■ Task description ■
Start at the line below containing "no sobren manas." and stop at the line containing "Calidad | Efecto". Repeat every line of that stretch exactly, and nothing outside it.

■ Dataset entries ■

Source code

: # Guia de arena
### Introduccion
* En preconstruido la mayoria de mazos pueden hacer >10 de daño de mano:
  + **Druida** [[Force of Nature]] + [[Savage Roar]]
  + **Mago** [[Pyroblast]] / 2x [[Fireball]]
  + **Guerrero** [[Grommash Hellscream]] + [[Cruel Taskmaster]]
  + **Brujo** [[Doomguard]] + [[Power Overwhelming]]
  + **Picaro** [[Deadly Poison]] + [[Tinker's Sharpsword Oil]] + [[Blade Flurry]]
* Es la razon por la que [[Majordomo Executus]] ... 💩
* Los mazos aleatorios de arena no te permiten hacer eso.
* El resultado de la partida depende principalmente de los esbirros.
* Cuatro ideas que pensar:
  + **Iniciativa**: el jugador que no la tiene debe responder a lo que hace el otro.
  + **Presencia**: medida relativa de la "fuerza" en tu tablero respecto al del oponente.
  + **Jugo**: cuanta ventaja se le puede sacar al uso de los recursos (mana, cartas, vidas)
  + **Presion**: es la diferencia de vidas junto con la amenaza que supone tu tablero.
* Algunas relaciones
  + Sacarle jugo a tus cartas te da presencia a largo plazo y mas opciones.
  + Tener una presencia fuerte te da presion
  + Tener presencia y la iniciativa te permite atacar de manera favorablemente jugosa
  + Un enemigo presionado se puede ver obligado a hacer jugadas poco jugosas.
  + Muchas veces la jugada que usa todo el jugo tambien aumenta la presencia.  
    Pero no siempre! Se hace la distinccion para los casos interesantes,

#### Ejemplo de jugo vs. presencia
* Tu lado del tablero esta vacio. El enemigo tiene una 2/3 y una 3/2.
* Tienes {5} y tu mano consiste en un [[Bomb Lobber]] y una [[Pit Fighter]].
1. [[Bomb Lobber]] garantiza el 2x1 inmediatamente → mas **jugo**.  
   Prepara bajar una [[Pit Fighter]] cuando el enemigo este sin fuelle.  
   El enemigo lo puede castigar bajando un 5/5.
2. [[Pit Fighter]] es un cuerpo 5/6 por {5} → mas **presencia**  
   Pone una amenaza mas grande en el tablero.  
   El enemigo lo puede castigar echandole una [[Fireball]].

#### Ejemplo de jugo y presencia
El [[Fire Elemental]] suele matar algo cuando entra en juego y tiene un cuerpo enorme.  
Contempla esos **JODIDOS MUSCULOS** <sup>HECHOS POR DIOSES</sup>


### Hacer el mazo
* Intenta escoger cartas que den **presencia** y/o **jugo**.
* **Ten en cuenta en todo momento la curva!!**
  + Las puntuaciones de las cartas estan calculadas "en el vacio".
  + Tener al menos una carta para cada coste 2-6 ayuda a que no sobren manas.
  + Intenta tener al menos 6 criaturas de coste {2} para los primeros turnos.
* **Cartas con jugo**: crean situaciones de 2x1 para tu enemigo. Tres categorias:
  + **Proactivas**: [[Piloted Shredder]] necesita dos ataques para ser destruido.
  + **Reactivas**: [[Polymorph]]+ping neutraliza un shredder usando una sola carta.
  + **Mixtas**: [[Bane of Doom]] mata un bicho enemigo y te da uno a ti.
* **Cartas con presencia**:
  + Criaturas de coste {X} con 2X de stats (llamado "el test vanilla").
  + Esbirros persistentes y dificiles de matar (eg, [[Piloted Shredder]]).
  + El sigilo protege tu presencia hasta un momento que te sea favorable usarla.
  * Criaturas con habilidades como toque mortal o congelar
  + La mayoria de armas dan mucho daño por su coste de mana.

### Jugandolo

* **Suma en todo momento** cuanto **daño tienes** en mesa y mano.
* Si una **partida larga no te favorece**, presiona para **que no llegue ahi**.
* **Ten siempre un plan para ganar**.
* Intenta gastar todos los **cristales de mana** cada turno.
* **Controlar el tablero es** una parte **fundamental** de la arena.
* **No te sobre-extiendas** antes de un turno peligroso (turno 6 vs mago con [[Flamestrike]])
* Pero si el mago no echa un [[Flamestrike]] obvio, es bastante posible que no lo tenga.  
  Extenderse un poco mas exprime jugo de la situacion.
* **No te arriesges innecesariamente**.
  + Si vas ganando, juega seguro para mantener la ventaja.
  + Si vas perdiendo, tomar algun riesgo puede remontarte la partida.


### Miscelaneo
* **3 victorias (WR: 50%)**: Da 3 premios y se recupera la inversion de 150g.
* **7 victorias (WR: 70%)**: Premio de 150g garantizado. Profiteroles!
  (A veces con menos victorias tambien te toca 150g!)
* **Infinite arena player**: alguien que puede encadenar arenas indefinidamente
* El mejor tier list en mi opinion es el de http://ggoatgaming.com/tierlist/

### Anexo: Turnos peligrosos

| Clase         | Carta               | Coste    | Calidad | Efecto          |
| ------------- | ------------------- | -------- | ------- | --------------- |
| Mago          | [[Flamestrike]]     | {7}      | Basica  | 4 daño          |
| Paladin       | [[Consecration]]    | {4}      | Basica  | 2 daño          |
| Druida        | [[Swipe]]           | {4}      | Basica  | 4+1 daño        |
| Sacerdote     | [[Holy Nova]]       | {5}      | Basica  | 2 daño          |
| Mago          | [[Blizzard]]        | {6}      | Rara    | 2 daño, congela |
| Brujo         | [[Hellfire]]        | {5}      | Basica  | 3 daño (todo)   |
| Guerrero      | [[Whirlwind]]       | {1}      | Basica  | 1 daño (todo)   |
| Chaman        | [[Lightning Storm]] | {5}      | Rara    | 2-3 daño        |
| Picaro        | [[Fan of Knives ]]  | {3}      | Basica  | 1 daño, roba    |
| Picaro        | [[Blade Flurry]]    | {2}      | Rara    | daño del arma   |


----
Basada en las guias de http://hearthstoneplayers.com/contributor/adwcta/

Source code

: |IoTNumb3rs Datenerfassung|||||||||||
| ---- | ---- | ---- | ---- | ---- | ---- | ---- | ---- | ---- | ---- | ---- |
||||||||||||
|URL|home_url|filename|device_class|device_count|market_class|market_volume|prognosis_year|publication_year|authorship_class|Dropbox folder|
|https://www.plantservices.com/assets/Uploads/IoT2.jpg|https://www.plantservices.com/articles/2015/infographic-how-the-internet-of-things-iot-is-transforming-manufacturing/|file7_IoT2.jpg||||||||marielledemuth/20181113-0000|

■ Reply ■
  + Tener al menos una carta para cada coste 2-6 ayuda a que no sobren manas.
  + Intenta tener al menos 6 criaturas de coste {2} para los primeros turnos.
* **Cartas con jugo**: crean situaciones de 2x1 para tu enemigo. Tres categorias:
  + **Proactivas**: [[Piloted Shredder]] necesita dos ataques para ser destruido.
  + **Reactivas**: [[Polymorph]]+ping neutraliza un shredder usando una sola carta.
  + **Mixtas**: [[Bane of Doom]] mata un bicho enemigo y te da uno a ti.
* **Cartas con presencia**:
  + Criaturas de coste {X} con 2X de stats (llamado "el test vanilla").
  + Esbirros persistentes y dificiles de matar (eg, [[Piloted Shredder]]).
  + El sigilo protege tu presencia hasta un momento que te sea favorable usarla.
  * Criaturas con habilidades como toque mortal o congelar
  + La mayoria de armas dan mucho daño por su coste de mana.

### Jugandolo

* **Suma en todo momento** cuanto **daño tienes** en mesa y mano.
* Si una **partida larga no te favorece**, presiona para **que no llegue ahi**.
* **Ten siempre un plan para ganar**.
* Intenta gastar todos los **cristales de mana** cada turno.
* **Controlar el tablero es** una parte **fundamental** de la arena.
* **No te sobre-extiendas** antes de un turno peligroso (turno 6 vs mago con [[Flamestrike]])
* Pero si el mago no echa un [[Flamestrike]] obvio, es bastante posible que no lo tenga.  
  Extenderse un poco mas exprime jugo de la situacion.
* **No te arriesges innecesariamente**.
  + Si vas ganando, juega seguro para mantener la ventaja.
  + Si vas perdiendo, tomar algun riesgo puede remontarte la partida.


### Miscelaneo
* **3 victorias (WR: 50%)**: Da 3 premios y se recupera la inversion de 150g.
* **7 victorias (WR: 70%)**: Premio de 150g garantizado. Profiteroles!
  (A veces con menos victorias tambien te toca 150g!)
* **Infinite arena player**: alguien que puede encadenar arenas indefinidamente
* El mejor tier list en mi opinion es el de http://ggoatgaming.com/tierlist/

### Anexo: Turnos peligrosos

| Clase         | Carta               | Coste    | Calidad | Efecto          |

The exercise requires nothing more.